During a routine inspection

We requested additional information from the provider and sought further advice from our specialist advisor following our inspection on the 10 June 2013.

We spoke with two people during the visit due to their complex needs they were unable to tell us their experiences. We used a range of methods to help us understand people's experiences such as taking a professional advisor on our visit, talking with two members of staff which included the manager and also a consultant the service had employed following our previous visit. We also observed people receiving care and the interactions between staff and people who used the service.

At a previous visit on 16 January 2013 we found that people were not adequately involved in the planning of their care and were not treated in a dignified and respectful way. We carried out our recent visit to ensure improvements had been made. We found that the service was still not meeting people's needs. The physical environment and the activities which people participated in did not demonstrate that people were cared for in a dignified and caring manner. We also found that people were not supported to communicate in an effective way. We were concerned that staff did not acknowledge our concerns and demonstrated a lack of insight about the impact the current care arrangements were having on people using the service.

We found at our visit on 16 January 2013 that standards relating to care planning were not being met and the provider did not have effective quality monitoring systems in place. During this inspection we found that care plans and risk assessments still did not provide sufficient information to enable staff to care for people safely and effectively. For example care plans did not take into account the advice given by health care professionals and therefore care was not planned in line with their recommendations.

We also found that the provider did not have effective quality monitoring systems in place. The service did not take into account published guidance and research into how such a service for people with a learning disability should operate.

16 January 2013

During a routine inspection

We used a number of different methods to help us understand the experiences of people using the service, because they had complex needs which meant they were not able to tell us their experiences. We spoke with two members of staff including the manager of the service, observed care in the home and looked at people's care records. There were two people living at the home at the time of our inspection.

We saw some positive interactions between staff and the people using the service, however, we also saw inappropriate interactions that were not respectful. People's needs were assessed but not all identified needs were included in people's care plans and therefore staff did not always have appropriate guidance about how to meet people's needs effectively. People's healthcare needs were being met and people were being supported to attend appointments.

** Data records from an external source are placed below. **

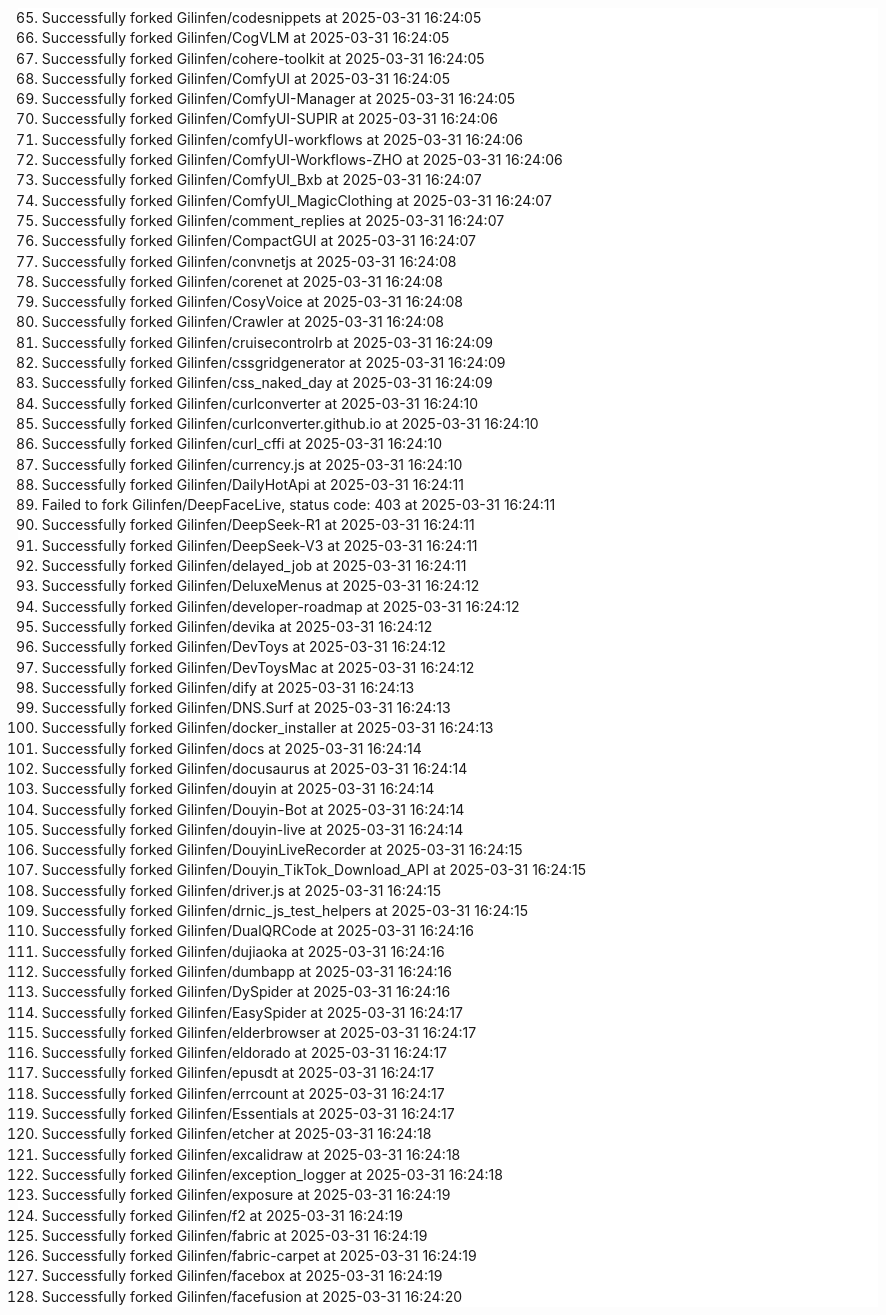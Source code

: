 65. Successfully forked Gilinfen/codesnippets at 2025-03-31 16:24:05
66. Successfully forked Gilinfen/CogVLM at 2025-03-31 16:24:05
67. Successfully forked Gilinfen/cohere-toolkit at 2025-03-31 16:24:05
68. Successfully forked Gilinfen/ComfyUI at 2025-03-31 16:24:05
69. Successfully forked Gilinfen/ComfyUI-Manager at 2025-03-31 16:24:05
70. Successfully forked Gilinfen/ComfyUI-SUPIR at 2025-03-31 16:24:06
71. Successfully forked Gilinfen/comfyUI-workflows at 2025-03-31 16:24:06
72. Successfully forked Gilinfen/ComfyUI-Workflows-ZHO at 2025-03-31 16:24:06
73. Successfully forked Gilinfen/ComfyUI_Bxb at 2025-03-31 16:24:07
74. Successfully forked Gilinfen/ComfyUI_MagicClothing at 2025-03-31 16:24:07
75. Successfully forked Gilinfen/comment_replies at 2025-03-31 16:24:07
76. Successfully forked Gilinfen/CompactGUI at 2025-03-31 16:24:07
77. Successfully forked Gilinfen/convnetjs at 2025-03-31 16:24:08
78. Successfully forked Gilinfen/corenet at 2025-03-31 16:24:08
79. Successfully forked Gilinfen/CosyVoice at 2025-03-31 16:24:08
80. Successfully forked Gilinfen/Crawler at 2025-03-31 16:24:08
81. Successfully forked Gilinfen/cruisecontrolrb at 2025-03-31 16:24:09
82. Successfully forked Gilinfen/cssgridgenerator at 2025-03-31 16:24:09
83. Successfully forked Gilinfen/css_naked_day at 2025-03-31 16:24:09
84. Successfully forked Gilinfen/curlconverter at 2025-03-31 16:24:10
85. Successfully forked Gilinfen/curlconverter.github.io at 2025-03-31 16:24:10
86. Successfully forked Gilinfen/curl_cffi at 2025-03-31 16:24:10
87. Successfully forked Gilinfen/currency.js at 2025-03-31 16:24:10
88. Successfully forked Gilinfen/DailyHotApi at 2025-03-31 16:24:11
89. Failed to fork Gilinfen/DeepFaceLive, status code: 403 at 2025-03-31 16:24:11
90. Successfully forked Gilinfen/DeepSeek-R1 at 2025-03-31 16:24:11
91. Successfully forked Gilinfen/DeepSeek-V3 at 2025-03-31 16:24:11
92. Successfully forked Gilinfen/delayed_job at 2025-03-31 16:24:11
93. Successfully forked Gilinfen/DeluxeMenus at 2025-03-31 16:24:12
94. Successfully forked Gilinfen/developer-roadmap at 2025-03-31 16:24:12
95. Successfully forked Gilinfen/devika at 2025-03-31 16:24:12
96. Successfully forked Gilinfen/DevToys at 2025-03-31 16:24:12
97. Successfully forked Gilinfen/DevToysMac at 2025-03-31 16:24:12
98. Successfully forked Gilinfen/dify at 2025-03-31 16:24:13
99. Successfully forked Gilinfen/DNS.Surf at 2025-03-31 16:24:13
100. Successfully forked Gilinfen/docker_installer at 2025-03-31 16:24:13
101. Successfully forked Gilinfen/docs at 2025-03-31 16:24:14
102. Successfully forked Gilinfen/docusaurus at 2025-03-31 16:24:14
103. Successfully forked Gilinfen/douyin at 2025-03-31 16:24:14
104. Successfully forked Gilinfen/Douyin-Bot at 2025-03-31 16:24:14
105. Successfully forked Gilinfen/douyin-live at 2025-03-31 16:24:14
106. Successfully forked Gilinfen/DouyinLiveRecorder at 2025-03-31 16:24:15
107. Successfully forked Gilinfen/Douyin_TikTok_Download_API at 2025-03-31 16:24:15
108. Successfully forked Gilinfen/driver.js at 2025-03-31 16:24:15
109. Successfully forked Gilinfen/drnic_js_test_helpers at 2025-03-31 16:24:15
110. Successfully forked Gilinfen/DualQRCode at 2025-03-31 16:24:16
111. Successfully forked Gilinfen/dujiaoka at 2025-03-31 16:24:16
112. Successfully forked Gilinfen/dumbapp at 2025-03-31 16:24:16
113. Successfully forked Gilinfen/DySpider at 2025-03-31 16:24:16
114. Successfully forked Gilinfen/EasySpider at 2025-03-31 16:24:17
115. Successfully forked Gilinfen/elderbrowser at 2025-03-31 16:24:17
116. Successfully forked Gilinfen/eldorado at 2025-03-31 16:24:17
117. Successfully forked Gilinfen/epusdt at 2025-03-31 16:24:17
118. Successfully forked Gilinfen/errcount at 2025-03-31 16:24:17
119. Successfully forked Gilinfen/Essentials at 2025-03-31 16:24:17
120. Successfully forked Gilinfen/etcher at 2025-03-31 16:24:18
121. Successfully forked Gilinfen/excalidraw at 2025-03-31 16:24:18
122. Successfully forked Gilinfen/exception_logger at 2025-03-31 16:24:18
123. Successfully forked Gilinfen/exposure at 2025-03-31 16:24:19
124. Successfully forked Gilinfen/f2 at 2025-03-31 16:24:19
125. Successfully forked Gilinfen/fabric at 2025-03-31 16:24:19
126. Successfully forked Gilinfen/fabric-carpet at 2025-03-31 16:24:19
127. Successfully forked Gilinfen/facebox at 2025-03-31 16:24:19
128. Successfully forked Gilinfen/facefusion at 2025-03-31 16:24:20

Staff received safeguarding training and were able to demonstrate that they knew what action to take if they were concerned about someone's safety. Staff told us that they received support from the manager of the home but staff were not receiving regular formal supervision and had not had an annual appraisal.

There were no systems in place to assess and monitor the quality of the service and therefore people were not protected from unsafe or unsuitable care.

9 February 2012

During a routine inspection

We were not able to speak with some people who lived at the home about their experiences. Therefore during our inspection we used observation to gain an understanding of how well people are supported and cared for.

People indicated that they liked living in the home and were happy with their environment.

On the day of our visit, care staff were not on duty therefore we were not able to speak with them at that time or observe interactions between care staff and people. However, we did speak with care staff at a later date.

During observation we noted that interactions between the registered manager and people using the service were positive and people were involved in tasks. People's moods were good and they appeared relaxed in the presence of the registered manager.